WHAT THE EXERCISE ASKS: Exactly the lines from the beginning of the records to the line with "s(i,j)=s_m(i)+s_m(j)+s_a(i,j),\qquad s(i,\epsilon)=0.", both ends included, are to be given again, and pictures are to be left out.

AVAILABLE DATA:
___

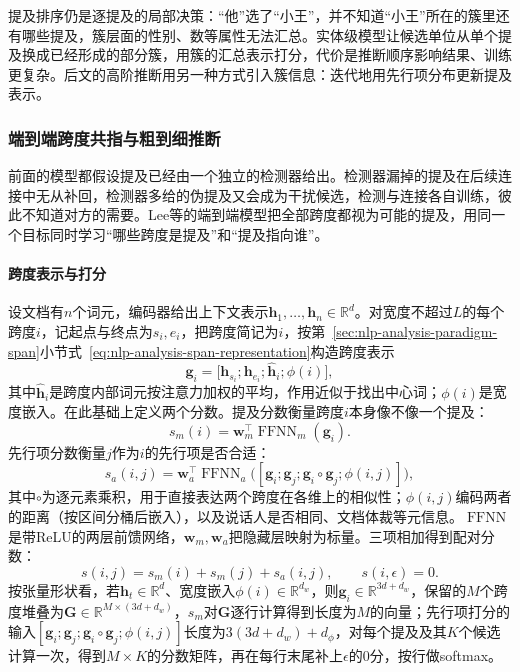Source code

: 提及排序仍是逐提及的局部决策：“他”选了“小王”，并不知道“小王”所在的簇里还有哪些提及，簇层面的性别、数等属性无法汇总。实体级模型让候选单位从单个提及换成已经形成的部分簇，用簇的汇总表示打分，代价是推断顺序影响结果、训练更复杂。后文的高阶推断用另一种方式引入簇信息：迭代地用先行项分布更新提及表示。

\subsubsection{端到端跨度共指与粗到细推断}
\label{sec:nlp-analysis-span-coreference}

前面的模型都假设提及已经由一个独立的检测器给出。检测器漏掉的提及在后续连接中无从补回，检测器多给的伪提及又会成为干扰候选，检测与连接各自训练，彼此不知道对方的需要。Lee等的端到端模型把全部跨度都视为可能的提及，用同一个目标同时学习“哪些跨度是提及”和“提及指向谁”。

\paragraph{跨度表示与打分}
设文档有$n$个词元，编码器给出上下文表示$\bm h_1,\ldots,\bm h_n\in\mathbb R^{d}$。对宽度不超过$L$的每个跨度$i$，记起点与终点为$s_i,e_i$，把跨度简记为$i$，按第~\ref{sec:nlp-analysis-paradigm-span}小节式~\eqref{eq:nlp-analysis-span-representation}构造跨度表示
\[
  \bm g_i=\bigl[\bm h_{s_i};\bm h_{e_i};\hat{\bm h}_i;\phi(i)\bigr],
\]
其中$\hat{\bm h}_i$是跨度内部词元按注意力加权的平均，作用近似于找出中心词；$\phi(i)$是宽度嵌入。在此基础上定义两个分数。提及分数衡量跨度$i$本身像不像一个提及：
\begin{equation}
  s_m(i)=\bm w_m^{\top}\operatorname{FFNN}_m(\bm g_i).
  \label{eq:nlp-analysis-mention-score}
\end{equation}
先行项分数衡量$j$作为$i$的先行项是否合适：
\begin{equation}
  s_a(i,j)=\bm w_a^{\top}\operatorname{FFNN}_a\bigl([\bm g_i;\bm g_j;\bm g_i\circ\bm g_j;\phi(i,j)]\bigr),
  \label{eq:nlp-analysis-antecedent-score}
\end{equation}
其中$\circ$为逐元素乘积，用于直接表达两个跨度在各维上的相似性；$\phi(i,j)$编码两者的距离（按区间分桶后嵌入），以及说话人是否相同、文档体裁等元信息。$\operatorname{FFNN}$是带ReLU的两层前馈网络，$\bm w_m,\bm w_a$把隐藏层映射为标量。三项相加得到配对分数：
\begin{equation}
  s(i,j)=s_m(i)+s_m(j)+s_a(i,j),\qquad s(i,\epsilon)=0.
  \label{eq:nlp-analysis-span-coreference-score}
\end{equation}
按张量形状看，若$\bm h_t\in\mathbb R^{d}$、宽度嵌入$\phi(i)\in\mathbb R^{d_w}$，则$\bm g_i\in\mathbb R^{3d+d_w}$，保留的$M$个跨度堆叠为$\bm G\in\mathbb R^{M\times(3d+d_w)}$，$s_m$对$\bm G$逐行计算得到长度为$M$的向量；先行项打分的输入$[\bm g_i;\bm g_j;\bm g_i\circ\bm g_j;\phi(i,j)]$长度为$3(3d+d_w)+d_\phi$，对每个提及及其$K$个候选计算一次，得到$M\times K$的分数矩阵，再在每行末尾补上$\epsilon$的0分，按行做softmax。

___

THE ANSWER:
Source code

: 提及排序仍是逐提及的局部决策：“他”选了“小王”，并不知道“小王”所在的簇里还有哪些提及，簇层面的性别、数等属性无法汇总。实体级模型让候选单位从单个提及换成已经形成的部分簇，用簇的汇总表示打分，代价是推断顺序影响结果、训练更复杂。后文的高阶推断用另一种方式引入簇信息：迭代地用先行项分布更新提及表示。

\subsubsection{端到端跨度共指与粗到细推断}
\label{sec:nlp-analysis-span-coreference}

前面的模型都假设提及已经由一个独立的检测器给出。检测器漏掉的提及在后续连接中无从补回，检测器多给的伪提及又会成为干扰候选，检测与连接各自训练，彼此不知道对方的需要。Lee等的端到端模型把全部跨度都视为可能的提及，用同一个目标同时学习“哪些跨度是提及”和“提及指向谁”。

\paragraph{跨度表示与打分}
设文档有$n$个词元，编码器给出上下文表示$\bm h_1,\ldots,\bm h_n\in\mathbb R^{d}$。对宽度不超过$L$的每个跨度$i$，记起点与终点为$s_i,e_i$，把跨度简记为$i$，按第~\ref{sec:nlp-analysis-paradigm-span}小节式~\eqref{eq:nlp-analysis-span-representation}构造跨度表示
\[
  \bm g_i=\bigl[\bm h_{s_i};\bm h_{e_i};\hat{\bm h}_i;\phi(i)\bigr],
\]
其中$\hat{\bm h}_i$是跨度内部词元按注意力加权的平均，作用近似于找出中心词；$\phi(i)$是宽度嵌入。在此基础上定义两个分数。提及分数衡量跨度$i$本身像不像一个提及：
\begin{equation}
  s_m(i)=\bm w_m^{\top}\operatorname{FFNN}_m(\bm g_i).
  \label{eq:nlp-analysis-mention-score}
\end{equation}
先行项分数衡量$j$作为$i$的先行项是否合适：
\begin{equation}
  s_a(i,j)=\bm w_a^{\top}\operatorname{FFNN}_a\bigl([\bm g_i;\bm g_j;\bm g_i\circ\bm g_j;\phi(i,j)]\bigr),
  \label{eq:nlp-analysis-antecedent-score}
\end{equation}
其中$\circ$为逐元素乘积，用于直接表达两个跨度在各维上的相似性；$\phi(i,j)$编码两者的距离（按区间分桶后嵌入），以及说话人是否相同、文档体裁等元信息。$\operatorname{FFNN}$是带ReLU的两层前馈网络，$\bm w_m,\bm w_a$把隐藏层映射为标量。三项相加得到配对分数：
\begin{equation}
  s(i,j)=s_m(i)+s_m(j)+s_a(i,j),\qquad s(i,\epsilon)=0.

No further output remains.